White House Presses Hill to Codify Privacy Bill of Rights


At Senate Commerce Committee hearing on "The Need for Privacy Protections: Perspectives from the Administration and the Federal Trade Commission" Tuesday, the Obama administration's perspective became clear: It plans to press Congress for legislation codifying the privacy Bill of Rights it proposed last fall.

Those rights were billed at the time as voluntary codes of conduct that could start applying ASAP, but the White House also said it wanted those eventually enshrined in law. Industry players applauded the voluntary part -- the legislation, not so much.

According to the prepared testimony of Cameron Kerry, Commerce General Counsel and a lead exec in drawing up the bill of privacy rights, the administration message is clear: "We ask Congress to give the Consumer Privacy Bill of Rights the force of law."

That includes codifying the eight basic principles in the bill: individual control, transparency, respect for context (data used consistent with context in which consumers provided it), security, access and accuracy, focused collection ("reasonable limits") and accountability (appropriate safeguards for data collection).
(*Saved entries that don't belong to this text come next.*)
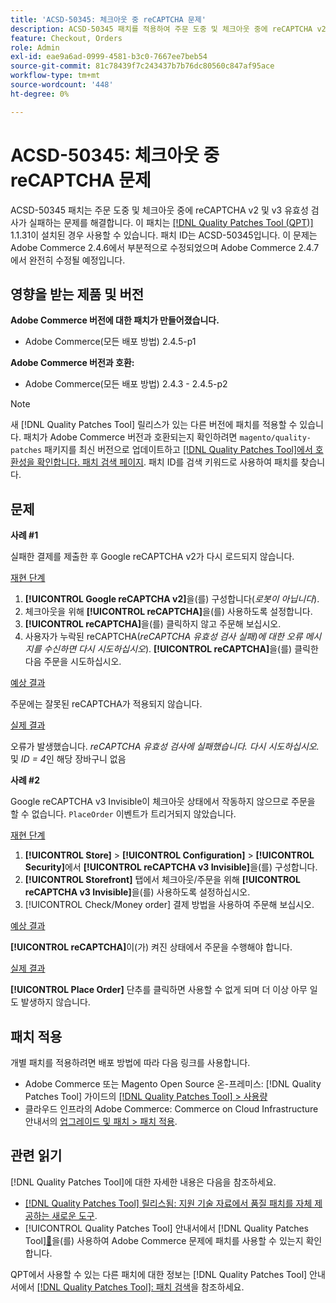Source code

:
 ```yaml
---
title: 'ACSD-50345: 체크아웃 중 reCAPTCHA 문제'
description: ACSD-50345 패치를 적용하여 주문 도중 및 체크아웃 중에 reCAPTCHA v2 및 v3 유효성 검사가 실패하는 Adobe Commerce 문제를 해결합니다.
feature: Checkout, Orders
role: Admin
exl-id: eae9a6ad-0999-4581-b3c0-7667ee7beb54
source-git-commit: 81c78439f7c243437b7b76dc80560c847af95ace
workflow-type: tm+mt
source-wordcount: '448'
ht-degree: 0%

---
```


# ACSD-50345: 체크아웃 중 reCAPTCHA 문제

ACSD-50345 패치는 주문 도중 및 체크아웃 중에 reCAPTCHA v2 및 v3 유효성 검사가 실패하는 문제를 해결합니다. 이 패치는 [[!DNL Quality Patches Tool (QPT)]](https://experienceleague.adobe.com/en/docs/commerce-knowledge-base/kb/announcements/commerce-announcements/magento-quality-patches-released-new-tool-to-self-serve-quality-patches) 1.1.31이 설치된 경우 사용할 수 있습니다. 패치 ID는 ACSD-50345입니다. 이 문제는 Adobe Commerce 2.4.6에서 부분적으로 수정되었으며 Adobe Commerce 2.4.7에서 완전히 수정될 예정입니다.

## 영향을 받는 제품 및 버전

**Adobe Commerce 버전에 대한 패치가 만들어졌습니다.**

* Adobe Commerce(모든 배포 방법) 2.4.5-p1

**Adobe Commerce 버전과 호환:**

* Adobe Commerce(모든 배포 방법) 2.4.3 - 2.4.5-p2

>[!NOTE]
>
>새 [!DNL Quality Patches Tool] 릴리스가 있는 다른 버전에 패치를 적용할 수 있습니다. 패치가 Adobe Commerce 버전과 호환되는지 확인하려면 `magento/quality-patches` 패키지를 최신 버전으로 업데이트하고 [[!DNL Quality Patches Tool]에서 호환성을 확인합니다. 패치 검색 페이지](https://experienceleague.adobe.com/tools/commerce-quality-patches/index.html). 패치 ID를 검색 키워드로 사용하여 패치를 찾습니다.

## 문제

**사례 #1**

실패한 결제를 제출한 후 Google reCAPTCHA v2가 다시 로드되지 않습니다.

<u>재현 단계</u>

1. **[!UICONTROL Google reCAPTCHA v2]**&#x200B;을(를) 구성합니다(*로봇이 아닙니다*).
1. 체크아웃을 위해 **[!UICONTROL reCAPTCHA]**&#x200B;을(를) 사용하도록 설정합니다.
1. **[!UICONTROL reCAPTCHA]**&#x200B;을(를) 클릭하지 않고 주문해 보십시오.
1. 사용자가 누락된 reCAPTCHA(*reCAPTCHA 유효성 검사 실패)에 대한 오류 메시지를 수신하면 다시 시도하십시오*). **[!UICONTROL reCAPTCHA]**&#x200B;을(를) 클릭한 다음 주문을 시도하십시오.

<u>예상 결과</u>

주문에는 잘못된 reCAPTCHA가 적용되지 않습니다.

<u>실제 결과</u>

오류가 발생했습니다. *reCAPTCHA 유효성 검사에 실패했습니다. 다시 시도하십시오.* 및 *ID = 4*&#x200B;인 해당 장바구니 없음

**사례 #2**

Google reCAPTCHA v3 Invisible이 체크아웃 상태에서 작동하지 않으므로 주문을 할 수 없습니다. `PlaceOrder` 이벤트가 트리거되지 않았습니다.

<u>재현 단계</u>

1. **[!UICONTROL Store]** > **[!UICONTROL Configuration]** > **[!UICONTROL Security]**&#x200B;에서 **[!UICONTROL reCAPTCHA v3 Invisible]**&#x200B;을(를) 구성합니다.
1. **[!UICONTROL Storefront]** 탭에서 체크아웃/주문을 위해 **[!UICONTROL reCAPTCHA v3 Invisible]**&#x200B;을(를) 사용하도록 설정하십시오.
1. [!UICONTROL Check/Money order] 결제 방법을 사용하여 주문해 보십시오.

<u>예상 결과</u>

**[!UICONTROL reCAPTCHA]**&#x200B;이(가) 켜진 상태에서 주문을 수행해야 합니다.

<u>실제 결과</u>

**[!UICONTROL Place Order]** 단추를 클릭하면 사용할 수 없게 되며 더 이상 아무 일도 발생하지 않습니다.

## 패치 적용

개별 패치를 적용하려면 배포 방법에 따라 다음 링크를 사용합니다.

* Adobe Commerce 또는 Magento Open Source 온-프레미스: [!DNL Quality Patches Tool] 가이드의 [[!DNL Quality Patches Tool] > 사용량](/help/tools/quality-patches-tool/usage.md)
* 클라우드 인프라의 Adobe Commerce: Commerce on Cloud Infrastructure 안내서의 [업그레이드 및 패치 > 패치 적용](https://experienceleague.adobe.com/docs/commerce-cloud-service/user-guide/develop/upgrade/apply-patches.html).

## 관련 읽기

[!DNL Quality Patches Tool]에 대한 자세한 내용은 다음을 참조하세요.

* [[!DNL Quality Patches Tool] 릴리스됨: 지원 기술 자료에서 품질 패치를 자체 제공하는 새로운 도구](https://experienceleague.adobe.com/en/docs/commerce-knowledge-base/kb/announcements/commerce-announcements/magento-quality-patches-released-new-tool-to-self-serve-quality-patches).
* [!UICONTROL Quality Patches Tool] 안내서에서  [!DNL Quality Patches Tool][&#128279;](/help/tools/quality-patches-tool/patches-available-in-qpt/check-patch-for-magento-issue-with-magento-quality-patches.md)을(를) 사용하여 Adobe Commerce 문제에 패치를 사용할 수 있는지 확인합니다.


QPT에서 사용할 수 있는 다른 패치에 대한 정보는 [!DNL Quality Patches Tool] 안내서에서 [[!DNL Quality Patches Tool]: 패치 검색](https://experienceleague.adobe.com/tools/commerce-quality-patches/index.html)을 참조하세요.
Kerry argues that those voluntary principles need to be made part of any baseline privacy legislation and enforceable by the Federal Trade Commission.

"These changes can begin without legislation," he says in his testimony, "but the Administration urges Congress to strengthen baseline privacy protections for consumers and to support continued consumer trust in the digital economy by codifying the Consumer Privacy Bill of Rights as part of baseline commercial privacy legislation."

Kerry also says he recognizes that the Commerce Committee has a history of avoiding technical mandates, but that the principles are sufficiently broad not to be overly prescriptive. For example, he says, "legislation should not impose unnecessary burdens on all businesses to address a privacy concern that is relevant only to a subset of companies."

Getting the FTC involved through statute would be a way for the government to enforce the "voluntary" principles on those who do not volunteer. Those who do volunteer and violate that pledge could already be subject to FTC sanction via its false and deceptive practices, but that would not apply to those who had not pledged anything.

"Granting direct enforcement authority to the FTC would enable the Commission to take action against outliers and bad actors," says Kerry, "even if their actions do not violate a published privacy policy so as to constitute a deceptive practice or act."